In his List of Lethalities, Eliezer writes that "matrices [in neural networks] are opaque". But I think our understanding of how neural networks actually work has improved significantly last year, with the deep learning theory book. I will briefly outline the general idea of the book below, in case closing this knowledge gap inspires any viable path towards alignment.

Everything that follows is paraphrased from Roberts, Yaida, and Hanin's book, unless I indicate otherwise. To understand the book, you need decent linear algebra and analysis skills, with a sprinkle of information theory. Most of the difficulty comes from the length of the calculations, which requires some practice to get used to. Luckily, the book is exceptionally well written and guides the reader through the math step by step.

## Effective theories

Artificial neural networks are usually described in terms of activations, weights, and biases. This is the "atomic" view. But just like describing a gas in terms of the individual atoms that it is made of, the atomic view of neural networks is too fine-grained for most practical purposes. To understand neural networks, we need to know the *effective degrees of freedom* of the network - akin to temperature, pressure, and volume of a gas. This is not just practical, but it is essential for a true understanding of anything. You haven't fully understood a gas until you have derived the ideal gas law - even if you know all about the quantum field theory that ultimately implies it.

A beautiful thing about nature is that effective theories work. While nature always operates on the lowest level, most of these low-level things often don't matter for the high-level description.
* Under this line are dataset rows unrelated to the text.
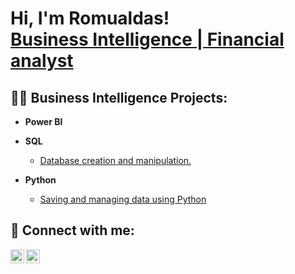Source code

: <h1>Hi, I'm Romualdas! <br/><a href="www.linkedin.com/in/romualdas-lubys-515621124">Business Intelligence | Financial analyst</a></h1>

<h2>👨‍💻 Business Intelligence Projects:</h2>

- <b>Power BI</b>

- <b>SQL</b>
  - [Database creation and manipulation.](https://github.com/Romas85/SQL_project)
- <b>Python</b>
  - [Saving and managing data using Python](https://github.com/Romas85/PythonProjects)

<h2> 🤳 Connect with me:</h2>

[<img align="left" alt="JoshMadakor | LinkedIn" width="22px" src="https://cdn.jsdelivr.net/npm/simple-icons@v3/icons/linkedin.svg" />][linkedin]
[<img align="left" alt="JoshMadakor | Instagram" width="22px" src="https://cdn.jsdelivr.net/npm/simple-icons@3.13.0/icons/facebook.svg" />][facebok]

[facebok]: https://www.facebook.com/romualdas.lubys
[linkedin]: https://www.linkedin.com/in/romualdas-lubys-515621124

<!--
**joshmadakor1/joshmadakor1** is a ✨ _special_ ✨ repository because its `README.md` (this file) appears on your GitHub profile.

Here are some ideas to get you started:

- 🔭 I’m currently working on ...
- 🌱 I’m currently learning ...
- 👯 I’m looking to collaborate on ...
- 🤔 I’m looking for help with ...
- 💬 Ask me about ...
- 📫 How to reach me: ...
- 😄 Pronouns: ...
- ⚡ Fun fact: ...
-->
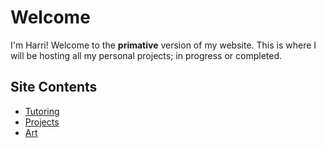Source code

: # Welcome
I'm Harri! 
Welcome to the __primative__ version of my website.
This is where I will be hosting all my personal projects; in progress or completed.

## Site Contents
- [Tutoring](tutoring/about.md)
- [Projects](projects/all.md)
- [Art](art/all.md)


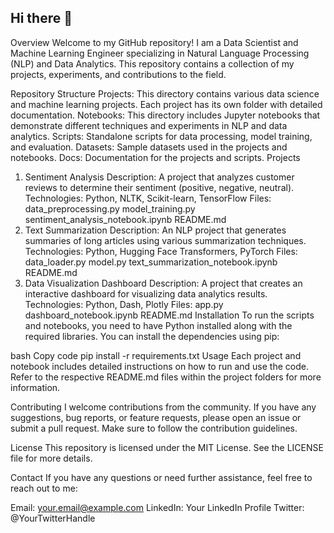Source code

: ## Hi there 👋

Overview
Welcome to my GitHub repository! I am a Data Scientist and Machine Learning Engineer specializing in Natural Language Processing (NLP) and Data Analytics. This repository contains a collection of my projects, experiments, and contributions to the field.

Repository Structure
Projects: This directory contains various data science and machine learning projects. Each project has its own folder with detailed documentation.
Notebooks: This directory includes Jupyter notebooks that demonstrate different techniques and experiments in NLP and data analytics.
Scripts: Standalone scripts for data processing, model training, and evaluation.
Datasets: Sample datasets used in the projects and notebooks.
Docs: Documentation for the projects and scripts.
Projects
1. Sentiment Analysis
Description: A project that analyzes customer reviews to determine their sentiment (positive, negative, neutral).
Technologies: Python, NLTK, Scikit-learn, TensorFlow
Files:
data_preprocessing.py
model_training.py
sentiment_analysis_notebook.ipynb
README.md
2. Text Summarization
Description: An NLP project that generates summaries of long articles using various summarization techniques.
Technologies: Python, Hugging Face Transformers, PyTorch
Files:
data_loader.py
model.py
text_summarization_notebook.ipynb
README.md
3. Data Visualization Dashboard
Description: A project that creates an interactive dashboard for visualizing data analytics results.
Technologies: Python, Dash, Plotly
Files:
app.py
dashboard_notebook.ipynb
README.md
Installation
To run the scripts and notebooks, you need to have Python installed along with the required libraries. You can install the dependencies using pip:

bash
Copy code
pip install -r requirements.txt
Usage
Each project and notebook includes detailed instructions on how to run and use the code. Refer to the respective README.md files within the project folders for more information.

Contributing
I welcome contributions from the community. If you have any suggestions, bug reports, or feature requests, please open an issue or submit a pull request. Make sure to follow the contribution guidelines.

License
This repository is licensed under the MIT License. See the LICENSE file for more details.

Contact
If you have any questions or need further assistance, feel free to reach out to me:

Email: your.email@example.com
LinkedIn: Your LinkedIn Profile
Twitter: @YourTwitterHandle

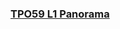 ### [TPO59 L1 Panorama](https://t.weixue100.com/toefl/listening/61797.html) 

<div class="markmap-container">
  <div class="markmap">
    <script type="text/template">
    
# TPO59 欧洲艺术全景
   - 本讲座讨论了全景画作为19世纪流行艺术形式的历史和重要性，以及它对欧洲艺术现实主义运动的贡献。

   ## Robert Barker
   - 发明了全景画
   - 1787年绘制了第一幅官方全景画
   - 解决了圆形画中的透视问题
   - 认识到需要一个特殊的观赏空间，并获得了专利

   ## 受欢迎程度和扩展
   - 全景画在1800年后开始流行
   - 在欧洲和北美的主要城市修建了专门的建筑来展示全景画

   ## 艺术技巧
   - 在一流艺术家的监督下，忠实再现场景
   - 用以加强现实幻觉的技巧
   - 特殊的照明效果
   - 隐藏画的边缘
   - 在观众和画之间摆放植物和树木

   ## 创新视角
   - 提供全方位360度视野，通常带有鸟瞰或高空视角
   - 与热气球首次亮相和第一座高楼大厦的建设相一致

   ## 受欢迎的主题
   - 详细展示了展出全景画的城市景观
   - 对场景的熟悉是吸引力的一部分

   ## 受欢迎程度下降
   - 由于插图报纸和摄影的出现，19世纪下半叶全景画的受欢迎程度逐渐减弱
   - 许多全景画被涂抹、剪裁或出售，留下很少的作品被保留

    </script>
  </div>
</div>

#### Students' work:
     - Ethan
     
![ethan](https://user-images.githubusercontent.com/105401427/227861546-03d35202-196f-44f8-91e2-a228e317d95a.JPG)
     
     - Eileen
     
![eileen](https://user-images.githubusercontent.com/105401427/227861579-20000265-be21-434b-9358-cd6b2a6d0e7e.JPG)

     - Laura 
     
![laura](https://user-images.githubusercontent.com/105401427/227861654-2fd0d45c-0289-4953-8c0e-791bc8d2b06e.JPG)

     - Yvonne 
     
![Yvonne](https://user-images.githubusercontent.com/105401427/227861677-0a7d1de3-4e8c-4678-810f-8563d96752ce.JPG)
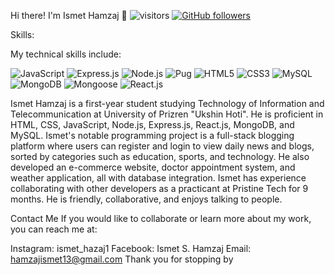 Hi there! I'm Ismet Hamzaj 👋
![visitors](https://visitor-badge.laobi.icu/badge?page_id=ishamz.ismethamzaj) [![GitHub followers](https://img.shields.io/github/followers/ishamz?label=Follow&style=social)](https://github.com/ishamz)


Skills:

My technical skills include:

![JavaScript](https://img.shields.io/badge/-JavaScript-black?style=flat-square)
![Express.js](https://img.shields.io/badge/-Express.js-black?style=flat-square)
![Node.js](https://img.shields.io/badge/-Node.js-black?style=flat-square)
![Pug](https://img.shields.io/badge/-Pug-black?style=flat-square)
![HTML5](https://img.shields.io/badge/-HTML5-black?style=flat-square)
![CSS3](https://img.shields.io/badge/-CSS3-black?style=flat-square)
![MySQL](https://img.shields.io/badge/-MySQL-black?style=flat-square)
![MongoDB](https://img.shields.io/badge/-MongoDB-black?style=flat-square)
![Mongoose](https://img.shields.io/badge/-Mongoose-black?style=flat-square)
![React.js](https://img.shields.io/badge/-React.js-black?style=flat-square)


Ismet Hamzaj is a first-year student studying Technology of Information and Telecommunication at University of Prizren "Ukshin Hoti". 
He is proficient in HTML, CSS, JavaScript, Node.js, Express.js, React.js, MongoDB, and MySQL.
Ismet's notable programming project is a full-stack blogging platform where users can register and login to view daily news and blogs, sorted by categories such as education, sports, and technology. He also developed an e-commerce website, doctor appointment system, and weather application, all with database integration.
Ismet has experience collaborating with other developers as a practicant at Pristine Tech for 9 months.
He is friendly, collaborative, and enjoys talking to people.


Contact Me
If you would like to collaborate or learn more about my work, you can reach me at:

Instagram: ismet_hazaj1
Facebook: Ismet S. Hamzaj
Email: hamzajismet13@gmail.com
Thank you for stopping by
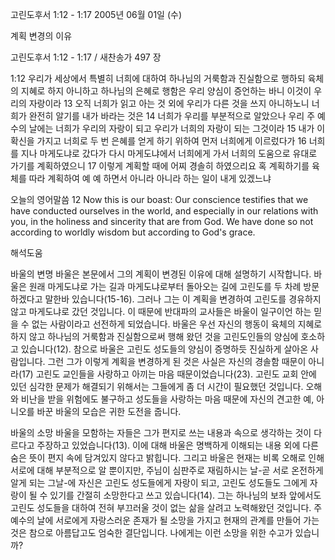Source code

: 고린도후서 1:12 - 1:17 
2005년 06월 01일 (수)

계획 변경의 이유



고린도후서 1:12 - 1:17 / 새찬송가 497 장


1:12 우리가 세상에서 특별히 너희에 대하여 하나님의 거룩함과 진실함으로 행하되 육체의 지혜로 하지 아니하고 하나님의 은혜로 행함은 우리 양심이 증언하는 바니 이것이 우리의 자랑이라 13 오직 너희가 읽고 아는 것 외에 우리가 다른 것을 쓰지 아니하노니 너희가 완전히 알기를 내가 바라는 것은 14 너희가 우리를 부분적으로 알았으나 우리 주 예수의 날에는 너희가 우리의 자랑이 되고 우리가 너희의 자랑이 되는 그것이라 15 내가 이 확신을 가지고 너희로 두 번 은혜를 얻게 하기 위하여 먼저 너희에게 이르렀다가 16 너희를 지나 마게도냐로 갔다가 다시 마게도냐에서 너희에게 가서 너희의 도움으로 유대로 가기를 계획하였으니 17 이렇게 계획할 때에 어찌 경솔히 하였으리요 혹 계획하기를 육체를 따라 계획하여 예 예 하면서 아니라 아니라 하는 일이 내게 있겠느냐 

오늘의 영어말씀 
12 Now this is our boast: Our conscience testifies that we have conducted ourselves in the world, and especially in our relations with you, in the holiness and sincerity that are from God. We have done so not according to worldly wisdom but according to God's grace.

해석도움





바울의 변명 
바울은 본문에서 그의 계획이 변경된 이유에 대해 설명하기 시작합니다. 바울은 원래 마게도냐로 가는 길과 마게도냐로부터 돌아오는 길에 고린도를 두 차례 방문하겠다고 말한바 있습니다(15-16). 그러나 그는 이 계획을 변경하여 고린도를 경유하지 않고 마게도냐로 갔던 것입니다. 이 때문에 반대파의 교사들은 바울이 일구이언 하는 믿을 수 없는 사람이라고 선전하게 되었습니다. 바울은 우선 자신의 행동이 육체의 지혜로 하지 않고 하나님의 거룩함과 진실함으로써 행해 왔던 것을 고린도인들의 양심에 호소하고 있습니다(12). 참으로 바울은 고린도 성도들의 양심이 증명하듯 진실하게 살아온 사람입니다. 그런 그가 이렇게 계획을 변경하게 된 것은 사실은 자신의 경솔함 때문이 아니라(17) 고린도 교인들을 사랑하고 아끼는 마음 때문이었습니다(23). 고린도 교회 안에 있던 심각한 문제가 해결되기 위해서는 그들에게 좀 더 시간이 필요했던 것입니다. 오해와 비난을 받을 위험에도 불구하고 성도들을 사랑하는 마음 때문에 자신의 견고한 예, 아니오를 바꾼 바울의 모습은 귀한 도전을 줍니다. 

바울의 소망 
바울을 모함하는 자들은 그가 편지로 쓰는 내용과 속으로 생각하는 것이 다르다고 주장하고 있었습니다(13). 이에 대해 바울은 명백하게 이해되는 내용 외에 다른 숨은 뜻이 편지 속에 담겨있지 않다고 밝힙니다. 그리고 바울은 현재는 비록 오해로 인해 서로에 대해 부분적으로 알 뿐이지만, 주님이 심판주로 재림하시는 날-곧 서로 온전하게 알게 되는 그날-에 자신은 고린도 성도들에게 자랑이 되고, 고린도 성도들도 그에게 자랑이 될 수 있기를 간절히 소망한다고 쓰고 있습니다(14). 그는 하나님의 보좌 앞에서도 고린도 성도들을 대하여 전혀 부끄러울 것이 없는 삶을 살려고 노력해왔던 것입니다. 주 예수의 날에 서로에게 자랑스러운 존재가 될 소망을 가지고 현재의 관계를 만들어 가는 것은 참으로 아름답고도 엄숙한 결단입니다. 나에게는 이런 소망을 위한 수고가 있습니까?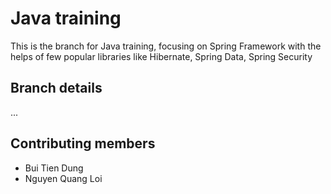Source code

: # Java training
This is the branch for Java training, focusing on Spring Framework with the helps of few popular libraries like Hibernate, Spring Data, Spring Security
## Branch details
...
## Contributing members
- Bui Tien Dung
- Nguyen Quang Loi
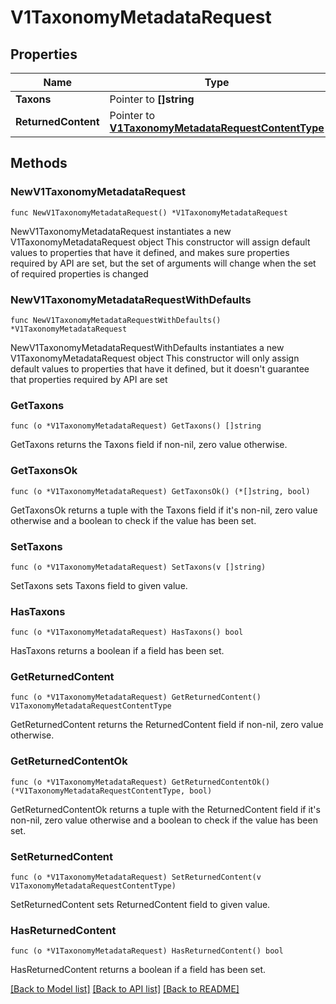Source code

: # V1TaxonomyMetadataRequest

## Properties

Name | Type | Description | Notes
------------ | ------------- | ------------- | -------------
**Taxons** | Pointer to **[]string** |  | [optional] 
**ReturnedContent** | Pointer to [**V1TaxonomyMetadataRequestContentType**](V1TaxonomyMetadataRequestContentType.md) |  | [optional] [default to V1TAXONOMYMETADATAREQUESTCONTENTTYPE_COMPLETE]

## Methods

### NewV1TaxonomyMetadataRequest

`func NewV1TaxonomyMetadataRequest() *V1TaxonomyMetadataRequest`

NewV1TaxonomyMetadataRequest instantiates a new V1TaxonomyMetadataRequest object
This constructor will assign default values to properties that have it defined,
and makes sure properties required by API are set, but the set of arguments
will change when the set of required properties is changed

### NewV1TaxonomyMetadataRequestWithDefaults

`func NewV1TaxonomyMetadataRequestWithDefaults() *V1TaxonomyMetadataRequest`

NewV1TaxonomyMetadataRequestWithDefaults instantiates a new V1TaxonomyMetadataRequest object
This constructor will only assign default values to properties that have it defined,
but it doesn't guarantee that properties required by API are set

### GetTaxons

`func (o *V1TaxonomyMetadataRequest) GetTaxons() []string`

GetTaxons returns the Taxons field if non-nil, zero value otherwise.

### GetTaxonsOk

`func (o *V1TaxonomyMetadataRequest) GetTaxonsOk() (*[]string, bool)`

GetTaxonsOk returns a tuple with the Taxons field if it's non-nil, zero value otherwise
and a boolean to check if the value has been set.

### SetTaxons

`func (o *V1TaxonomyMetadataRequest) SetTaxons(v []string)`

SetTaxons sets Taxons field to given value.

### HasTaxons

`func (o *V1TaxonomyMetadataRequest) HasTaxons() bool`

HasTaxons returns a boolean if a field has been set.

### GetReturnedContent

`func (o *V1TaxonomyMetadataRequest) GetReturnedContent() V1TaxonomyMetadataRequestContentType`

GetReturnedContent returns the ReturnedContent field if non-nil, zero value otherwise.

### GetReturnedContentOk

`func (o *V1TaxonomyMetadataRequest) GetReturnedContentOk() (*V1TaxonomyMetadataRequestContentType, bool)`

GetReturnedContentOk returns a tuple with the ReturnedContent field if it's non-nil, zero value otherwise
and a boolean to check if the value has been set.

### SetReturnedContent

`func (o *V1TaxonomyMetadataRequest) SetReturnedContent(v V1TaxonomyMetadataRequestContentType)`

SetReturnedContent sets ReturnedContent field to given value.

### HasReturnedContent

`func (o *V1TaxonomyMetadataRequest) HasReturnedContent() bool`

HasReturnedContent returns a boolean if a field has been set.


[[Back to Model list]](../README.md#documentation-for-models) [[Back to API list]](../README.md#documentation-for-api-endpoints) [[Back to README]](../README.md)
Physicists use perturbation theory and "renormalisation group flow" to successfully link the low-level description (e.g. atoms) with the high-level one (e.g. a gas). This not only gives you better concepts to work with at large scales, but also tells you *when those concepts will break down and what to do in this case*. The idea in the book is to apply the physicist's tools to find an effective theory description of neural networks.

## The ensemble

The weights and biases of a neural network are typically initialised randomly before training. During training, all of these parameters are updated (e.g. step by step via gradient descent) until the network produces a desired output from a given input. The function that the trained network represents therefore usually depends on the particular initialisation that we started with^{[1]}. To fully understand neural networks, it is essential to think in terms of an ensemble of networks over all possible initialisations, instead of a single trained network.

So we are dealing with a probability distribution over network outputs (those of the final layer or any intermediate ones), given an input and an initialisation distribution. To build an effective theory of a feed-forward network, Roberts et al. mainly do three things:

- Start with the infinite layer width limit and then do perturbation theory on the width to get to large but finite width
- Use the recursion relation between layers
- Marginalise over the parameter initialisation distribution (whenever this is desirable)

All the math is pretty standard in physics, and as far as I can tell it all checks out (but I haven't done all the calculations myself, yet). What we get in the end is an effective description of a feed-forward network that lets you derive all kinds of interesting things.

## Over-parametrisation and generalisation

Modern deep neural networks are usually trained to convergence, where the training error vanishes. Here, we are working in the over-parametrised regime, where the network has many more parameters than are necessary to describe the training data. (See pp. 391 of the book for why this is not in conflict with Occam's razor.) As a result, the loss function (what we try to minimise during training) does not have a single global minimum, but a high-dimensional sub-manifold of global minima. The art of building and training neural networks lies in finding not just any global minimum of the loss function, but the global minimum that *also minimises the error on the unseen test data*.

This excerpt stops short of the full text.